(Saved data entries)
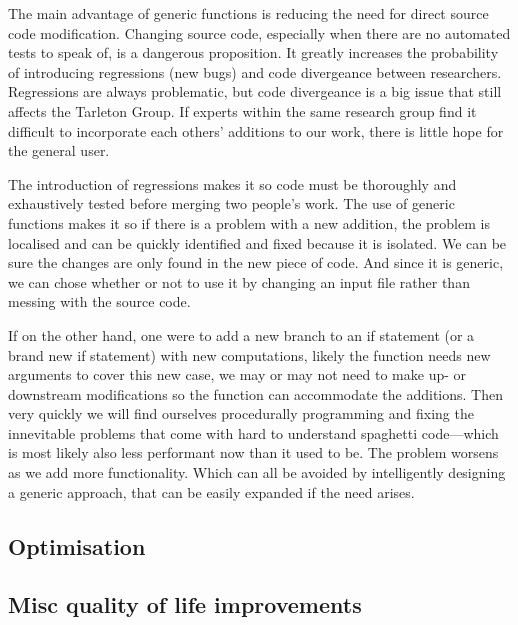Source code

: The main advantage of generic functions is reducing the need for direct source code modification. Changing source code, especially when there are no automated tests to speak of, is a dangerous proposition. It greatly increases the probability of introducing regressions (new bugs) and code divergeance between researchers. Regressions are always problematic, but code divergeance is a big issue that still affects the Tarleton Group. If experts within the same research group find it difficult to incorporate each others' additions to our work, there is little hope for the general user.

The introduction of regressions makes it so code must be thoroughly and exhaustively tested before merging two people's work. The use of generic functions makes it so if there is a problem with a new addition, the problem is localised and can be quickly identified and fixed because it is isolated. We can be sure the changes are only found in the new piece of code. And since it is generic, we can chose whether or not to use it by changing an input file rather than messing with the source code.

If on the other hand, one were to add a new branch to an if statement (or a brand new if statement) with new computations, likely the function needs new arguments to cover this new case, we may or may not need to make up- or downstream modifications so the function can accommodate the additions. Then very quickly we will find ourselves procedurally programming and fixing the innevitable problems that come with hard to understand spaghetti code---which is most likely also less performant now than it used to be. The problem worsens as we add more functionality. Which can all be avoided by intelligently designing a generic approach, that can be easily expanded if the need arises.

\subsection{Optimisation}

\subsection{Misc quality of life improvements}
--
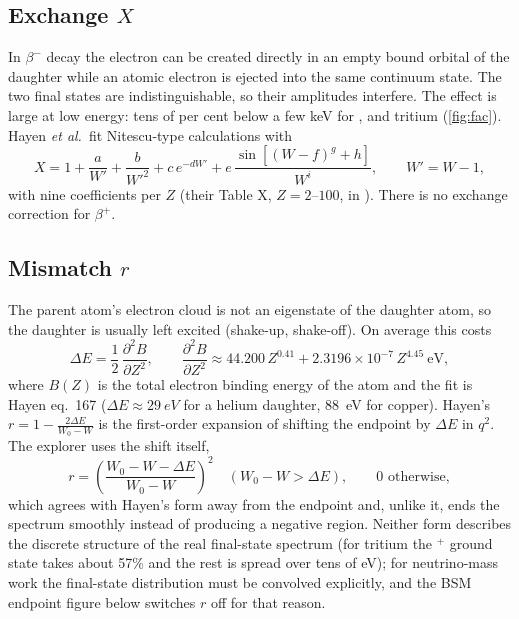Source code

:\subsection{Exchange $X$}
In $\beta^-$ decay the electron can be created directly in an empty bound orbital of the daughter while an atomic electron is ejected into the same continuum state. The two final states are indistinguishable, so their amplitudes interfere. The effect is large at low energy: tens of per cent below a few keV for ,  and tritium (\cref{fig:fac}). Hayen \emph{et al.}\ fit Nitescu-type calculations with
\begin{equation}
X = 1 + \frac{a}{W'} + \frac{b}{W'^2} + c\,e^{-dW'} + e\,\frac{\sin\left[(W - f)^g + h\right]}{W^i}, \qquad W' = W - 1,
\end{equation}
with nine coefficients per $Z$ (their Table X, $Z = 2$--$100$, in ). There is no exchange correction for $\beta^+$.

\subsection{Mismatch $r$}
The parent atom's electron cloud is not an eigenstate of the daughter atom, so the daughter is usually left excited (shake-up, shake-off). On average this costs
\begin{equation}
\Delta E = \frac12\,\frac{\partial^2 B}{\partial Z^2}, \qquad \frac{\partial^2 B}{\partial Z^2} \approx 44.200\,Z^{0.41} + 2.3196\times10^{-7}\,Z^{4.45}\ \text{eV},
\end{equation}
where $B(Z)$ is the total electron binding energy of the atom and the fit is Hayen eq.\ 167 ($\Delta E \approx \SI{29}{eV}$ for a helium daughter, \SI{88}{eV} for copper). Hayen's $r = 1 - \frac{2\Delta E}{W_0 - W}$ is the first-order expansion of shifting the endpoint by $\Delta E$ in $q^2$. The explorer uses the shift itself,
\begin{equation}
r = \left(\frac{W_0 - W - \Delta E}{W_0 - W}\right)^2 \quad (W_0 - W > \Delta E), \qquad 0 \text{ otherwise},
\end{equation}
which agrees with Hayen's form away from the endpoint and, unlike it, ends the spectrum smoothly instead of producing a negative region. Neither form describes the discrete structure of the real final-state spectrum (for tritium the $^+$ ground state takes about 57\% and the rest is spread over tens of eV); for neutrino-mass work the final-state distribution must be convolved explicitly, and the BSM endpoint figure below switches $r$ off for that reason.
---
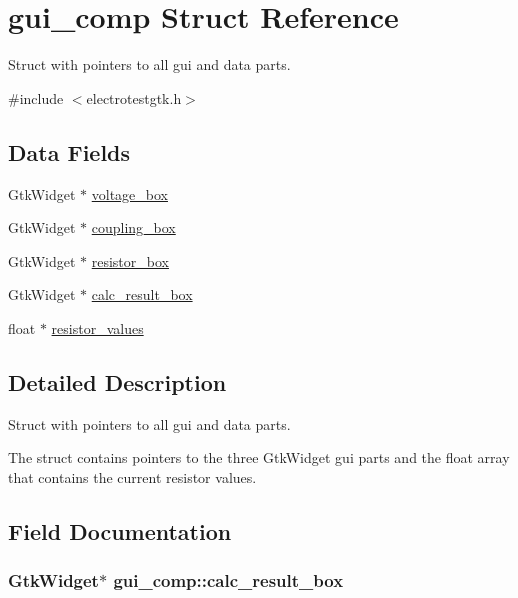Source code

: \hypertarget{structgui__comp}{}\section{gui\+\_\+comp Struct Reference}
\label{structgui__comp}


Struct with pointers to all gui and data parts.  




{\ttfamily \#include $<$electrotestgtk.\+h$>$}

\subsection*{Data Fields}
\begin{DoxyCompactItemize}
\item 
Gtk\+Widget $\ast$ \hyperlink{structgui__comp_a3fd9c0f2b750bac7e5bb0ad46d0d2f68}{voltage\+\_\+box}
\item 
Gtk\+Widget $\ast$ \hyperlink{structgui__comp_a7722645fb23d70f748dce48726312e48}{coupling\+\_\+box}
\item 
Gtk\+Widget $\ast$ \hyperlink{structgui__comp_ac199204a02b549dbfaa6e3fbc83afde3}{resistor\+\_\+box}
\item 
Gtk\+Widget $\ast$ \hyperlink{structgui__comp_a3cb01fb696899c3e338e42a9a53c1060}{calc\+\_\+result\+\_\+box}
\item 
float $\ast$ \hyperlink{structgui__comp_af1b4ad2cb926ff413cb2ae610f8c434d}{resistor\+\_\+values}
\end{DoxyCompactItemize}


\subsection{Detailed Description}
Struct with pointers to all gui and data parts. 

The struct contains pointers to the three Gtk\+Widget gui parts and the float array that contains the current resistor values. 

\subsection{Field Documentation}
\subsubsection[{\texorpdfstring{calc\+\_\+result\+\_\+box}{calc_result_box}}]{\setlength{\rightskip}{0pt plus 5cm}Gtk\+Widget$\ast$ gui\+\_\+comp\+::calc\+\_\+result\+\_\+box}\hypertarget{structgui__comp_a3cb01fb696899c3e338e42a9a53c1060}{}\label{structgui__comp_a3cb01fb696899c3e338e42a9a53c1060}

**Work order**
Can you repeat, word for word, every line above from the one containing "with nine coefficients" down to the one containing "which agrees with", including both?

**Response box**
with nine coefficients per $Z$ (their Table X, $Z = 2$--$100$, in ). There is no exchange correction for $\beta^+$.

\subsection{Mismatch $r$}
The parent atom's electron cloud is not an eigenstate of the daughter atom, so the daughter is usually left excited (shake-up, shake-off). On average this costs
\begin{equation}
\Delta E = \frac12\,\frac{\partial^2 B}{\partial Z^2}, \qquad \frac{\partial^2 B}{\partial Z^2} \approx 44.200\,Z^{0.41} + 2.3196\times10^{-7}\,Z^{4.45}\ \text{eV},
\end{equation}
where $B(Z)$ is the total electron binding energy of the atom and the fit is Hayen eq.\ 167 ($\Delta E \approx \SI{29}{eV}$ for a helium daughter, \SI{88}{eV} for copper). Hayen's $r = 1 - \frac{2\Delta E}{W_0 - W}$ is the first-order expansion of shifting the endpoint by $\Delta E$ in $q^2$. The explorer uses the shift itself,
\begin{equation}
r = \left(\frac{W_0 - W - \Delta E}{W_0 - W}\right)^2 \quad (W_0 - W > \Delta E), \qquad 0 \text{ otherwise},
\end{equation}
which agrees with Hayen's form away from the endpoint and, unlike it, ends the spectrum smoothly instead of producing a negative region. Neither form describes the discrete structure of the real final-state spectrum (for tritium the $^+$ ground state takes about 57\% and the rest is spread over tens of eV); for neutrino-mass work the final-state distribution must be convolved explicitly, and the BSM endpoint figure below switches $r$ off for that reason.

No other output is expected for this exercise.